Abstract: We study the Cauchy problem for the compressible Euler equations in two spatial dimensions under any physical barotropic equation of state except that of a Chaplygin gas. We prove that the well-known phenomenon of shock formation in simple plane wave solutions, starting from smooth initial conditions, is stable under perturbations that break the plane symmetry. Moreover, we provide a sharp asymptotic description of the singularity formation. The new feature of our work is that the perturbed solutions are allowed to have small but non-zero vorticity, even at the location of the shock. Thus, our results provide the first constructive description of the vorticity near a singularity formed from compression: relative to a system of geometric coordinates adapted to the acoustic characteristics, the vorticity remains many times differentiable, all the way up to the shock.
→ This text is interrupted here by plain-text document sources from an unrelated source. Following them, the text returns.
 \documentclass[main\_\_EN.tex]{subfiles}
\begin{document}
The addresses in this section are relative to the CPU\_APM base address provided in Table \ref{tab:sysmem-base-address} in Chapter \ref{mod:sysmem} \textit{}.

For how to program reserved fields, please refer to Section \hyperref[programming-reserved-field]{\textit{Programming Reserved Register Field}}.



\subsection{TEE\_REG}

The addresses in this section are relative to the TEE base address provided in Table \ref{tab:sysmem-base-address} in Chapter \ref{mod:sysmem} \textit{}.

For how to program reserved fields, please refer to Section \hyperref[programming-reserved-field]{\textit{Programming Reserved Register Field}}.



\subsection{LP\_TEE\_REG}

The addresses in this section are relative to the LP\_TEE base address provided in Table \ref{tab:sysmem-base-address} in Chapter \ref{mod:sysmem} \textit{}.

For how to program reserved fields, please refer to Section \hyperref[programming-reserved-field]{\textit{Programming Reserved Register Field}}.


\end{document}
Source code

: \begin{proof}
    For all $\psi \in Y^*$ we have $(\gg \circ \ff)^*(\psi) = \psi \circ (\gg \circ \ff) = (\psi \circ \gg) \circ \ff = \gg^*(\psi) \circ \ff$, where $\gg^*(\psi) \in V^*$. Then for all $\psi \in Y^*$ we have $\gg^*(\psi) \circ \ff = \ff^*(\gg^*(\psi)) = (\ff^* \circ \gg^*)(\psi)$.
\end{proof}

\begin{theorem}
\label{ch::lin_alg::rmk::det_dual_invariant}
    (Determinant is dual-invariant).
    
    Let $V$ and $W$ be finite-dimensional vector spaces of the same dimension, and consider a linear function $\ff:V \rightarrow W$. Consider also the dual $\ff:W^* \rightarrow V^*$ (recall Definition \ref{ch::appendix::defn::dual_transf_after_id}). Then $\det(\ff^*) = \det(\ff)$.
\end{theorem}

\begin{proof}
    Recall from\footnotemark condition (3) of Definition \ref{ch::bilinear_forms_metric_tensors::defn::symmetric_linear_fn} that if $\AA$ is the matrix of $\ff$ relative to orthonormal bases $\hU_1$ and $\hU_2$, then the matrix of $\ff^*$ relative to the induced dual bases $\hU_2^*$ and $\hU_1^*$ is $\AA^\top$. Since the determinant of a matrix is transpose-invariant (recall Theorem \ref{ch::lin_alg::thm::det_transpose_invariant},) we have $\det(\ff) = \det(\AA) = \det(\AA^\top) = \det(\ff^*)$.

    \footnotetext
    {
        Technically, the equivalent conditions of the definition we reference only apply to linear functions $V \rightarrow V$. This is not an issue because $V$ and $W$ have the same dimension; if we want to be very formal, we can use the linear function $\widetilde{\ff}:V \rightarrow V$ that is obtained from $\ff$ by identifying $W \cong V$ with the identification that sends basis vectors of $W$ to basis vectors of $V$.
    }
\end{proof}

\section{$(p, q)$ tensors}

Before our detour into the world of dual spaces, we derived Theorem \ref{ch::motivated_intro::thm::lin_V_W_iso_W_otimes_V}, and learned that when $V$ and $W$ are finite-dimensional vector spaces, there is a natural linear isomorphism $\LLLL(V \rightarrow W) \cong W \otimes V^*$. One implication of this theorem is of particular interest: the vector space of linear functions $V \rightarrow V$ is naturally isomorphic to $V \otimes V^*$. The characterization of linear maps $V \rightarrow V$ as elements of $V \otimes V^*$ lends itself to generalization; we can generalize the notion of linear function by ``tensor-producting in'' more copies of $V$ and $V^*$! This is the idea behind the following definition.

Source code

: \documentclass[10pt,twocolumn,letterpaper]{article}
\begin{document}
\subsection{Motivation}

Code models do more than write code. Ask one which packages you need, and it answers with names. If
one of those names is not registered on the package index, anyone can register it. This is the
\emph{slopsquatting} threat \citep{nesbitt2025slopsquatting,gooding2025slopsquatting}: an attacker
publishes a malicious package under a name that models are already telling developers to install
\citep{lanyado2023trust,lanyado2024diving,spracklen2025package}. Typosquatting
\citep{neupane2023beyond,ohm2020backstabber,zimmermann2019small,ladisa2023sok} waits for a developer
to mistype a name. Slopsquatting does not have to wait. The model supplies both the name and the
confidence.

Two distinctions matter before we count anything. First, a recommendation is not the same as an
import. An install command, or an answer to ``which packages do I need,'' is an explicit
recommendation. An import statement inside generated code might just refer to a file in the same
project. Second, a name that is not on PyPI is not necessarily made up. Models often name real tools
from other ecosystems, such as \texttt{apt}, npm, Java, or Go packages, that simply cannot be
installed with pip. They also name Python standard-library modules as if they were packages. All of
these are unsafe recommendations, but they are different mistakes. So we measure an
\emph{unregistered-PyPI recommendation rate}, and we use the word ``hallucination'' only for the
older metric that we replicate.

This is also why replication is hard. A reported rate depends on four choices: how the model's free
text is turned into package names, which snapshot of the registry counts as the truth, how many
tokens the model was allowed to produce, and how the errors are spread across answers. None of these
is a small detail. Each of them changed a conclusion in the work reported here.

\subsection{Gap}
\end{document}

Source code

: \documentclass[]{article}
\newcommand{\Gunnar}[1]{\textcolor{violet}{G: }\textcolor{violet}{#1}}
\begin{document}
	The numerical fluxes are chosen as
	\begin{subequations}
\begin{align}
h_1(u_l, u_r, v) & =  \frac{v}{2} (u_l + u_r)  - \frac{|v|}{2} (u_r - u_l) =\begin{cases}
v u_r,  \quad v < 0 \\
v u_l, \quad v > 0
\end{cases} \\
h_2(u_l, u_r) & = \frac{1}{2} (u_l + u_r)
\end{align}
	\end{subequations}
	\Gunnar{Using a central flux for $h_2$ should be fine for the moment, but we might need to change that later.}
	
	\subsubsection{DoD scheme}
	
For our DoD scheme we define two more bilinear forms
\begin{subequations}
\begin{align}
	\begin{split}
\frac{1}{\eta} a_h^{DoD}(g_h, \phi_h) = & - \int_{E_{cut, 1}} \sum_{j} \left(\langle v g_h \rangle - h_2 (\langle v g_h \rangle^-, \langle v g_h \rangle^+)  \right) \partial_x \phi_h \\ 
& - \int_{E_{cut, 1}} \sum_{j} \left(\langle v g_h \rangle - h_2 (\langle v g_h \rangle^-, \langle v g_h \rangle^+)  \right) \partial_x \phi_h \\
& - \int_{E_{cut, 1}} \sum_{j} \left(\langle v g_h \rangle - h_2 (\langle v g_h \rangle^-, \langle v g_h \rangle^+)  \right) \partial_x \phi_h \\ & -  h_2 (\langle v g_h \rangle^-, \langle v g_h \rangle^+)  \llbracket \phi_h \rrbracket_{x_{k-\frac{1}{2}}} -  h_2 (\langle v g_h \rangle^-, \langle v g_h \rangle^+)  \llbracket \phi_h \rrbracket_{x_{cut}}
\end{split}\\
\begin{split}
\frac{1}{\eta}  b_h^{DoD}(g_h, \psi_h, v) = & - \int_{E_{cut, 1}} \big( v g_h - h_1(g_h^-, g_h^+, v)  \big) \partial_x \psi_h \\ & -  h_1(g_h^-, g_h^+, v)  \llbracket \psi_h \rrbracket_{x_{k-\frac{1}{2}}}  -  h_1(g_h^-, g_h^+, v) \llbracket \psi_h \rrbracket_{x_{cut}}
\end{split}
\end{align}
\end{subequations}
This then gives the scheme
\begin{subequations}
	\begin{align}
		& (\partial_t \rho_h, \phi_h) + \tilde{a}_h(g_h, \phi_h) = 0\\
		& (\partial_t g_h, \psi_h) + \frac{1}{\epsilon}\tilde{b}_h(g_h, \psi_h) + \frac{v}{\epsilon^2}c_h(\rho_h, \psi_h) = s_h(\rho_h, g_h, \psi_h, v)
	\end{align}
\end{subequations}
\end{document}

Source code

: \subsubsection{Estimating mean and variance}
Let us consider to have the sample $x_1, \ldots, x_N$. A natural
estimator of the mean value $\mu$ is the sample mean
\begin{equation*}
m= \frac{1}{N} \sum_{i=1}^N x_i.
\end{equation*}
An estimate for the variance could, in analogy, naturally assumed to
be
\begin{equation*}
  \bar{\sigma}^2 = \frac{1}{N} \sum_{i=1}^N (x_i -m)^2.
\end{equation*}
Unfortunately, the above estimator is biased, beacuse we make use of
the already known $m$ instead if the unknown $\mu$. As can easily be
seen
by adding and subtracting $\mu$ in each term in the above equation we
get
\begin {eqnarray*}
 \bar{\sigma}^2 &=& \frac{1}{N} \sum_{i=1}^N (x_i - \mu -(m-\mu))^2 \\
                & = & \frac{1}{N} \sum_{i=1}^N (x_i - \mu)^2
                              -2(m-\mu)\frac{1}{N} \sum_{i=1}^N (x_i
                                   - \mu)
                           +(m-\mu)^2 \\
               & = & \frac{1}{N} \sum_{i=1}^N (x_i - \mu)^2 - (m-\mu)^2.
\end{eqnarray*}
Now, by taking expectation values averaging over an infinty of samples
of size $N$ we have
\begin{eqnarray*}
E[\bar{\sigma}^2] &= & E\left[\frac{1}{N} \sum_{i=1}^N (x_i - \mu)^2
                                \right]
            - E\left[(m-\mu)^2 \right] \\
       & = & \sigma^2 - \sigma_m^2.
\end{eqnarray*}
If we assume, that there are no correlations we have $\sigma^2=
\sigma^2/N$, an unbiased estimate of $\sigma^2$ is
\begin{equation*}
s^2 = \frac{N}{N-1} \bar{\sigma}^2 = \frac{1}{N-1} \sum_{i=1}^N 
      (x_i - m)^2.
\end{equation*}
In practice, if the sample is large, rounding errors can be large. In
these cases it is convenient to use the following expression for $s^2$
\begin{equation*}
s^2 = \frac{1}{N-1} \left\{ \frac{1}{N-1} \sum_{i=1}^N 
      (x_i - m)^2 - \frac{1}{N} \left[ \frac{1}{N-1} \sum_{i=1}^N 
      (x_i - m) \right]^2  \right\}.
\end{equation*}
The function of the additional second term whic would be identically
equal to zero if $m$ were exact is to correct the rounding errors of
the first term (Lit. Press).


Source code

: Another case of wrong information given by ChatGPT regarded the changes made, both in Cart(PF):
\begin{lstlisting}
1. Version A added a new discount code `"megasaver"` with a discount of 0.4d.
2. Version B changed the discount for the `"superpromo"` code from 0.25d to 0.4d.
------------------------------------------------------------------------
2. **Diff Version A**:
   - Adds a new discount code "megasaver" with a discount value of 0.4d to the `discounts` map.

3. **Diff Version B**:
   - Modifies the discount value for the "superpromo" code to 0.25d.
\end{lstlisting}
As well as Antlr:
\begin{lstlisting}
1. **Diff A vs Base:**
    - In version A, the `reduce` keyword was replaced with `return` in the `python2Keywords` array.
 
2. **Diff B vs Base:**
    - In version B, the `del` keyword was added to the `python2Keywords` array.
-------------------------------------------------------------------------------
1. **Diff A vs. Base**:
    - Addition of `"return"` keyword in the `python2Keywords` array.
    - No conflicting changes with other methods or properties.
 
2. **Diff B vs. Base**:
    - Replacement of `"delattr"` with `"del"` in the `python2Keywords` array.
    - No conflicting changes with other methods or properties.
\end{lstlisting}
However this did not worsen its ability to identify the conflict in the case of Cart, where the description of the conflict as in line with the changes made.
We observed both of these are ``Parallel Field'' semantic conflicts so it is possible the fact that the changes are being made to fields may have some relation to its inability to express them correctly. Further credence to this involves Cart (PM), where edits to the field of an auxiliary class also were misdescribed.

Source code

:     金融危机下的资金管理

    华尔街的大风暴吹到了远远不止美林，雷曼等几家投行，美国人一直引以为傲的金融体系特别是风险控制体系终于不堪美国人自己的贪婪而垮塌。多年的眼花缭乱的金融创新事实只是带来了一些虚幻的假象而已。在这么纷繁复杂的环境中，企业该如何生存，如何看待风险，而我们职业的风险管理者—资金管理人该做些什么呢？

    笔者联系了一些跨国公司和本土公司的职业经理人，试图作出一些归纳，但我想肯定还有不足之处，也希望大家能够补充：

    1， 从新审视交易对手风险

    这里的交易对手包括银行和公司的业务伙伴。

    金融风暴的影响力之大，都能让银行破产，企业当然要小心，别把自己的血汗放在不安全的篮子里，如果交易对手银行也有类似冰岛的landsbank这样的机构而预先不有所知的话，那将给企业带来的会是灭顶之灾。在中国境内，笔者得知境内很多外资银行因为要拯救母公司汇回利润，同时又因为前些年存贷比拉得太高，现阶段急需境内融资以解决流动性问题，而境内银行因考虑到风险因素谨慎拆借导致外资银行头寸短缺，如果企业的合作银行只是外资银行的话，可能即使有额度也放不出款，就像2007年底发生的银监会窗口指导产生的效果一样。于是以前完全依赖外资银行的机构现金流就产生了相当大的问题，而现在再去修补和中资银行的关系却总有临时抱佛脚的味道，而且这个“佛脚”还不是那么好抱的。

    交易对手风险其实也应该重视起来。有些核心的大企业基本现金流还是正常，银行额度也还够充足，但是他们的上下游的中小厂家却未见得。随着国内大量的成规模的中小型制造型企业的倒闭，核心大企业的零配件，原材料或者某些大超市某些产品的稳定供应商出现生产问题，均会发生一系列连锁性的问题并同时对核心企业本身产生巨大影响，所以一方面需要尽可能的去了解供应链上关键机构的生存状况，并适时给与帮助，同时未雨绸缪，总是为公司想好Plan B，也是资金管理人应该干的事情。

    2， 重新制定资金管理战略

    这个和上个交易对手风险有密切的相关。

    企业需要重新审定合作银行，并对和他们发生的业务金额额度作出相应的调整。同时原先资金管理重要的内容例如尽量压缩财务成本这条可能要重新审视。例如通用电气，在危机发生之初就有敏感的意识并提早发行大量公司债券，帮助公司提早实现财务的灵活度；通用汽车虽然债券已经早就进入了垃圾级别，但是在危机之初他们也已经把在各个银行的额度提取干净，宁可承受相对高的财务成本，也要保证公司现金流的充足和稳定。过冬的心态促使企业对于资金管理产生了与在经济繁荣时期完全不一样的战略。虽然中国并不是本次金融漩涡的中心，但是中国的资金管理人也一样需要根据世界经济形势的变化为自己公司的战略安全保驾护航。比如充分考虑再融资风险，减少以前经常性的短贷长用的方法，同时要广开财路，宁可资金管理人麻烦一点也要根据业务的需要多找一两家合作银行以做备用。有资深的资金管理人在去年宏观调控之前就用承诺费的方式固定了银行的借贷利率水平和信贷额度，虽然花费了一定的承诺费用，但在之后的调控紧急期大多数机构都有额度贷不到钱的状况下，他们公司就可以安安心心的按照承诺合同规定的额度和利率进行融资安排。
In addition, relative to the Cartesian coordinates, the vorticity remains bounded up to the shock. To control the vorticity, we rely on a coalition of new geometric and analytic insights that complement the ones used by Christodoulou in his groundbreaking, sharp proof of shock formation in vorticity-free regions. In particular, we rely on a new formulation of the compressible Euler equations exhibiting remarkable structures. To derive estimates, we construct an eikonal function adapted to the acoustic characteristics (which correspond to sound wave propagation) and a related set of geometric coordinates and differential operators. Thanks to the remarkable structure of the equations, the same set of coordinates and differential operators can be used to analyze the vorticity, whose characteristics are transversal to the acoustic characteristics. In particular, our work provides the first constructive description of shock formation without symmetry assumptions in a system with multiple speeds.